O apelo partiu de Mohamed El-Baradei, chefe da Agência Internacional de Energia Atômica (Aiea), enquanto autoridades européias se pronunciavam contra o que classificaram como pressa pela guerra baseada em inspeções de armas que nada provaram ainda. "Sem provas, seria muito difícil começar uma guerra", disse o coordenador de política externa da União Européia, Javier Solana.
A ordem dada na sexta-feira pelo secretário da Defesa norte-americano, Donald Rumsfeld, para que fossem enviados milhares de soldados para o golfo foi a maior convocação desde que o Pentágono começou publicamente a acionar soldados e forças nas últimas semanas. A meta é mais que duplicar os 60 mil soldados norte-americanos já presentes na região do golfo, enquanto o presidente George W. Bush decide se ordenará uma invasão do Iraque, acusando-o de possuir armas de destruição em massa.
Mais inteligência
El-Baradei se encontrou com a conselheira nacional de segurança dos EUA, Condoleezza Rice, na Casa Branca na última sexta-feira e em seguida reuniu-se com o secretário de Estado, Colin Powell.
Os encontros se deram um dia depois que El-Baradei e seu colega Hans Blix, chefe da Comissão de Monitoramento, Verificação e Inspeção das Nações Unidas (Unmovic), dizerem ao Conselho de Segurança da ONU que não há resíduos materiais que possam comprovar que o Iraque tenha armas químicas, biológicas ou nucleares.

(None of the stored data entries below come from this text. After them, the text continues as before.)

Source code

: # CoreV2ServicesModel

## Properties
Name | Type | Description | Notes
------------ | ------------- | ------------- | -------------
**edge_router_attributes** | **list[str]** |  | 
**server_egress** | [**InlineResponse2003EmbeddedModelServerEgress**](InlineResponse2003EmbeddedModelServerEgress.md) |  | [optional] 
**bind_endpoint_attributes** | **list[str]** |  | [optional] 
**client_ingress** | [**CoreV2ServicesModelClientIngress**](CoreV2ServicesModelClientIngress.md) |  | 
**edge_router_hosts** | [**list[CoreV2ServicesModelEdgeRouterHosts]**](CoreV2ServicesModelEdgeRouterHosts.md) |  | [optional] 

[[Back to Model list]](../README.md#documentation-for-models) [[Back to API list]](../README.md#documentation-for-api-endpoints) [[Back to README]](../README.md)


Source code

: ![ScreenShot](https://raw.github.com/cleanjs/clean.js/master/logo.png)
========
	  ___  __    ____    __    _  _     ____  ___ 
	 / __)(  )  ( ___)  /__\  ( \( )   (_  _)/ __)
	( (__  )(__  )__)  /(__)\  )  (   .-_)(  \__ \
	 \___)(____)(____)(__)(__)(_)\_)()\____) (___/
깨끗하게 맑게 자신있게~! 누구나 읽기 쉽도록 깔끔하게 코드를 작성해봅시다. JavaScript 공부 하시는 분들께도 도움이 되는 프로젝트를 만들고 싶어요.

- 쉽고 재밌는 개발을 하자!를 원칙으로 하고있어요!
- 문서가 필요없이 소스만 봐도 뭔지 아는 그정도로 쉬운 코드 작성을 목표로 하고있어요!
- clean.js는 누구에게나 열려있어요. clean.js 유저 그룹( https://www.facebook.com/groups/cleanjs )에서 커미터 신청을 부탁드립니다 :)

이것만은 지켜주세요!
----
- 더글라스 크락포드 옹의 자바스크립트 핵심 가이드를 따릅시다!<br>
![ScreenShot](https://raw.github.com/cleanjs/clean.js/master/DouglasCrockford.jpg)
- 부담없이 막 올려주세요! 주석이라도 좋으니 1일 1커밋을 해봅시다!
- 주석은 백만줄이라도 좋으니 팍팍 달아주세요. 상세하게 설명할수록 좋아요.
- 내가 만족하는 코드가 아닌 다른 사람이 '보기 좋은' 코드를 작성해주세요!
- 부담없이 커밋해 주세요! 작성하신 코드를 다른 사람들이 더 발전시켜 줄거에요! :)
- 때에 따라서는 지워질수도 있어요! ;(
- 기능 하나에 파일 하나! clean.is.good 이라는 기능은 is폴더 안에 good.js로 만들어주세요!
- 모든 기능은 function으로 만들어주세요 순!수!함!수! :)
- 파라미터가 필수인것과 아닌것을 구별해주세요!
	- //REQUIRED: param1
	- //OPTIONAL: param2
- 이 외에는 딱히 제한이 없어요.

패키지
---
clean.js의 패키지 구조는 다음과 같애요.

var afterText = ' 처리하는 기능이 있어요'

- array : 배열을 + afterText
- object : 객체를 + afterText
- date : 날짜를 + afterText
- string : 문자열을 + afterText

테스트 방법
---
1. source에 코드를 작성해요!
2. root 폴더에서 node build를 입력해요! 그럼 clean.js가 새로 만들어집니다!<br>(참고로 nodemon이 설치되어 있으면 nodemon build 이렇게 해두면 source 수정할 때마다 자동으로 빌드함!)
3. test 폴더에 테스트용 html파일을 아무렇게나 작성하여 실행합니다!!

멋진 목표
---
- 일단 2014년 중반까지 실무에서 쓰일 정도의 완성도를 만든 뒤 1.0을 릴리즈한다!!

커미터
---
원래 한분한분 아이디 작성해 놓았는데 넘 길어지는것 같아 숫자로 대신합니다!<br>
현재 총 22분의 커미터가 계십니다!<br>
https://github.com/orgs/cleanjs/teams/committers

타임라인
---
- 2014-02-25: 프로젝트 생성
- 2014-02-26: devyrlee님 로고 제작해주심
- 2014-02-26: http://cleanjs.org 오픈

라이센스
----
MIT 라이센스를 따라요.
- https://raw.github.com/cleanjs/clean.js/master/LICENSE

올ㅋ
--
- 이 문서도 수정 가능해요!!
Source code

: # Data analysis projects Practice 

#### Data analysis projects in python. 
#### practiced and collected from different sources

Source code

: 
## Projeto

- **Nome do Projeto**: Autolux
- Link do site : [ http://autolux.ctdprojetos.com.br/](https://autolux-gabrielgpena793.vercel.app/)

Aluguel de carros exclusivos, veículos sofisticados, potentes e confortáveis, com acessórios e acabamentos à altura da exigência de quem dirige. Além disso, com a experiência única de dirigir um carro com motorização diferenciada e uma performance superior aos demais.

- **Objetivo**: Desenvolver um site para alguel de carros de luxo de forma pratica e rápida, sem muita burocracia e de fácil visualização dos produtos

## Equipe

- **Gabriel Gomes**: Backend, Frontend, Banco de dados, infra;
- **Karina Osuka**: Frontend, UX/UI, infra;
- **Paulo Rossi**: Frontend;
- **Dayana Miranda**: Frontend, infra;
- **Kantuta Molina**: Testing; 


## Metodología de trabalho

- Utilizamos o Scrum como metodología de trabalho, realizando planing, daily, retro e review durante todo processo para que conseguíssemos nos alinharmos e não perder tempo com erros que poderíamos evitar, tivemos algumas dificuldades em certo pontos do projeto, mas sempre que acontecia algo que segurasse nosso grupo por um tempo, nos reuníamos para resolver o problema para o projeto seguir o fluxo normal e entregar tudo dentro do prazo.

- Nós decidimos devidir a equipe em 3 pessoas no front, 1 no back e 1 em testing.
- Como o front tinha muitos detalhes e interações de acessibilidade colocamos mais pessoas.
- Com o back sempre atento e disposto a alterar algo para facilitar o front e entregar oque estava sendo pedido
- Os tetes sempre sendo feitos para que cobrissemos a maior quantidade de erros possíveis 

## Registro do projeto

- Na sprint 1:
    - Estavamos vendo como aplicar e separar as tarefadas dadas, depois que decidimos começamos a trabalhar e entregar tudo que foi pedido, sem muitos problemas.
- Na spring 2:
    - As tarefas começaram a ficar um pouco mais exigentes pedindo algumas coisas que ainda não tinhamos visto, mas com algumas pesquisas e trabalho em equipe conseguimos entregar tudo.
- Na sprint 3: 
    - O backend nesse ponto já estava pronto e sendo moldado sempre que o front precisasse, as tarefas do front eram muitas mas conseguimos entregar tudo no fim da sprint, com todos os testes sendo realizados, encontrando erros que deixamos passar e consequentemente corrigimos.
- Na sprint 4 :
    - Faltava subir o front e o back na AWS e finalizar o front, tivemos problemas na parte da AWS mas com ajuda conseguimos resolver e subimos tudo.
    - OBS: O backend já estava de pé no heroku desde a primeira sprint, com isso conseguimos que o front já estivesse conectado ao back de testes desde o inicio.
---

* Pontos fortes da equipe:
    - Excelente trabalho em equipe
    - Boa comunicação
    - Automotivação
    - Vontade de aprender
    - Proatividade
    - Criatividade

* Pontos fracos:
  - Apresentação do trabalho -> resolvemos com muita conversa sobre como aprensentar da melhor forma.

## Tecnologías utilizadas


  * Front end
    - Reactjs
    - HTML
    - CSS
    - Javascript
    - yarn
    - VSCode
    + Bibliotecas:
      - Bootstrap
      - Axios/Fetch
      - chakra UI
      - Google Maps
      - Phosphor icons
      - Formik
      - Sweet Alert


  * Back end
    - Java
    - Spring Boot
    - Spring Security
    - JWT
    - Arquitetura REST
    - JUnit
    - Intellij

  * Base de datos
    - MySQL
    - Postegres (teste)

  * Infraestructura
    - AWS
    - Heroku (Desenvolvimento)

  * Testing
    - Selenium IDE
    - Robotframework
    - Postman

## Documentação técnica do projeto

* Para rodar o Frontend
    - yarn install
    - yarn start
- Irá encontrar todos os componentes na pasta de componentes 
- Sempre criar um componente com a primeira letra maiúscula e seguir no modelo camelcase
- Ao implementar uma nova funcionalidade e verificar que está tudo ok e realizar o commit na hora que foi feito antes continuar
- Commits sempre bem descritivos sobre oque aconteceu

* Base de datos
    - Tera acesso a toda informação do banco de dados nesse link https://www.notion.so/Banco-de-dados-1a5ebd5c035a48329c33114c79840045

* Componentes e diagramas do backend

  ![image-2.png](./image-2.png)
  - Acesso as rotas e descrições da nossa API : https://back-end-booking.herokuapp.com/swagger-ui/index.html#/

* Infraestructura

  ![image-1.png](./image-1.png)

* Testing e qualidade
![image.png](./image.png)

O Iraque nega que tenha qualquer arma proibida. Entretanto, Washington diz que sim e que se o Iraque continuar a negar, estaria novamente em "violação material" das resoluções do Conselho - linguagem que pode significar guerra. "Nós precisamos de informações mais factuais", disse El-Baradei para repórteres em Washington após um relato para membros do Congresso dos EUA. "Nós temos um bom processo de diálogo com os Estados Unidos e com outras agências de inteligência e eu espero que em poucas semanas nós conseguiremos informações adicionais que possam acelerar nosso trabalho de campo", disse.
Com os olhos do mundo voltados para a Coréia do Norte, que admitiu desenvolver armas nucleares e abandonou o tratado de não-proliferação, autoridades norte-americanas insistem que o Iraque ainda é a maior ameaça, apesar do pouco que as inspeções encontraram.
Autoridades iraquianas disseram este sábado que equipes da Unmovic e da Aiea se dirigiram para cinco locais no centro do país. Uma equipe de armas biológicas da Unmovic inspecionou duas companhias estatais de remédios e equipamentos médicos na capital e uma equipe de armas químicas se dirigiu para um local não revelado ao norte de Bagdá. Uma equipe de mísseis visitou a base de Ibn Seena em Tarmiyah, ao norte de Bagdá, e uma equipe da Aiea foi a uma unidade do al-Amiriyah em Falluja.
Forças militares
As forças militares enviadas a campo até agora são substancialmente menores que os mais de 250 mil homens enviados a região para a Guerra do Golfo, em 1991, mas o pessoal deslocado para o novo conflito pode crescer rapidamente durante janeiro e fevereiro.
A Grã-Bretanha também está mobilizando suas forças paralelamente aos americanos, apesar das graves dúvidas do Partido Trabalhista inglês, do primeiro-ministro Tony Blair.
A outra importante força militar do bloco, a França, insiste em uma ordem internacional para que se comece a guerra. A Alemanha se opõe abertamente à idéia de atacar o Iraque.
Os EUA já haviam proposto para a aliança formada por 19 nações que, em caso de guerra, a Otan poderia providenciar a defesa com mísseis ao sul da Turquia e disponibilizar aviões-radar da organização, bem como navios de patrulha e detectores de minas.
Em entrevista coletiva na última sexta-feira, a única referência do secretário-geral da Otan a uma possível guerra com o Iraque foi a de a organização apoiar a resolução das Nações Unidas que dá ao país a última chance para se desarmar.